(Beginning of SUPPLIED DATA)

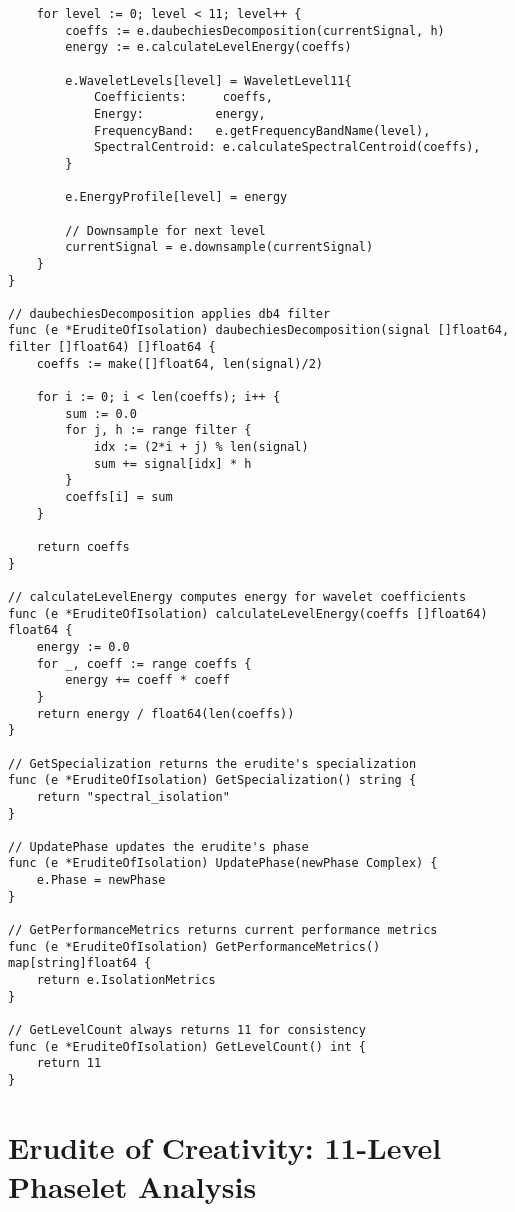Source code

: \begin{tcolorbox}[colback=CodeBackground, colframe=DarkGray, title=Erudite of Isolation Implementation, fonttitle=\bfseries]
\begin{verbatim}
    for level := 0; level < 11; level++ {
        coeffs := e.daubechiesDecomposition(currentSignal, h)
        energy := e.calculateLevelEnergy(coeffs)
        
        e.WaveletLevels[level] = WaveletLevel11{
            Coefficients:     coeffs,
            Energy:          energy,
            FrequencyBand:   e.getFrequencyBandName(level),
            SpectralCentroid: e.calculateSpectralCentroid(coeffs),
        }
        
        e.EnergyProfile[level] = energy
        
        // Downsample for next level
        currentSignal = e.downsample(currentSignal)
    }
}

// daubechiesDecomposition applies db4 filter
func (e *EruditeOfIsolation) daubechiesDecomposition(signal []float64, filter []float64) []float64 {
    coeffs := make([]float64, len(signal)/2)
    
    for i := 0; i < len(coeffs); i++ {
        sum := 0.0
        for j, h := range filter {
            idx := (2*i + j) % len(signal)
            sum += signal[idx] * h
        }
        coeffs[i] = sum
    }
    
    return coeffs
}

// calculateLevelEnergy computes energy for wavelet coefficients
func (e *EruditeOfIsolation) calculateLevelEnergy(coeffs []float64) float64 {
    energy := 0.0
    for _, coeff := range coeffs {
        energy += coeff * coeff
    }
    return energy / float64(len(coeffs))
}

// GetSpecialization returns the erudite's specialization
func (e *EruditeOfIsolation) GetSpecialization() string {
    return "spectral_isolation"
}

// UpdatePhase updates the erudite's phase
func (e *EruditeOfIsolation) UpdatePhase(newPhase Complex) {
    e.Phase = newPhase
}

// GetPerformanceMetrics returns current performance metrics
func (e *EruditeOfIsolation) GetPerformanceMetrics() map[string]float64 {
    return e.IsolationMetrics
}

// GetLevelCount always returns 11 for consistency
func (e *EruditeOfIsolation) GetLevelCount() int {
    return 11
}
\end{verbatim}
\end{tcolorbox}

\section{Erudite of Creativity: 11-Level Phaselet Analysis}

(End of SUPPLIED DATA)
(Beginning of SUPPLIED DATA)

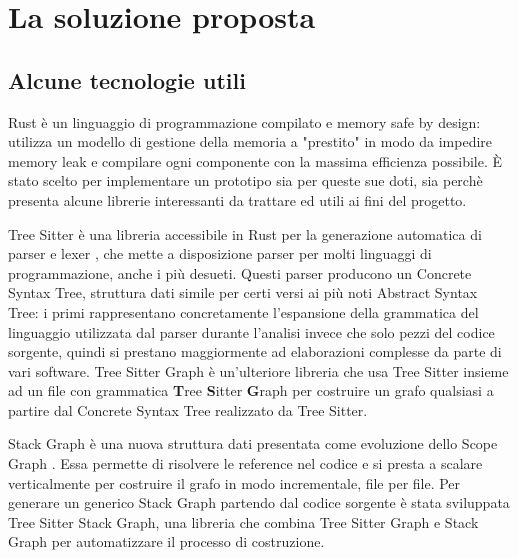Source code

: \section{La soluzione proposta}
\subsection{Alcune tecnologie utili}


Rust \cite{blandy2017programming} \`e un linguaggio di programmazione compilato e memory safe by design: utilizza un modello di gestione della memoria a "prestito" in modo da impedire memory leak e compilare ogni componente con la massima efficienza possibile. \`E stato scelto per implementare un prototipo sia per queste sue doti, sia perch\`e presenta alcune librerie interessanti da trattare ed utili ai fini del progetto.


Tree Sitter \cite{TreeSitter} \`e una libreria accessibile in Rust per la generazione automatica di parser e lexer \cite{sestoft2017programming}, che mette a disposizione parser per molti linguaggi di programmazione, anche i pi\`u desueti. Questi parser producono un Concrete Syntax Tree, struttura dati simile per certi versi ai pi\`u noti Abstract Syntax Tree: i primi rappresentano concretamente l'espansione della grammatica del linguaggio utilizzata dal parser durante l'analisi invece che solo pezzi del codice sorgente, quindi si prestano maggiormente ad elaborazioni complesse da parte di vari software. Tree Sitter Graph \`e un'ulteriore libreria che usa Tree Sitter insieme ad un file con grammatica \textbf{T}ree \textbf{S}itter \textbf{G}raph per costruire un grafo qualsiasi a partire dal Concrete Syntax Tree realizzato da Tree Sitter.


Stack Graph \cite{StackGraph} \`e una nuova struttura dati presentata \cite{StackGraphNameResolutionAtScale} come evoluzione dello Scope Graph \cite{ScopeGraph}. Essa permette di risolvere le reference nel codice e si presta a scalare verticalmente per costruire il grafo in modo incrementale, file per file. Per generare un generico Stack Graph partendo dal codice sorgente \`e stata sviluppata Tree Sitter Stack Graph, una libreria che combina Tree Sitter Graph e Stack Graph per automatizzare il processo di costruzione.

(End of SUPPLIED DATA)

Where a line in the listing above contains "GetSpecialization", copy that line.

ANSWER:
// GetSpecialization returns the erudite's specialization
func (e *EruditeOfIsolation) GetSpecialization() string {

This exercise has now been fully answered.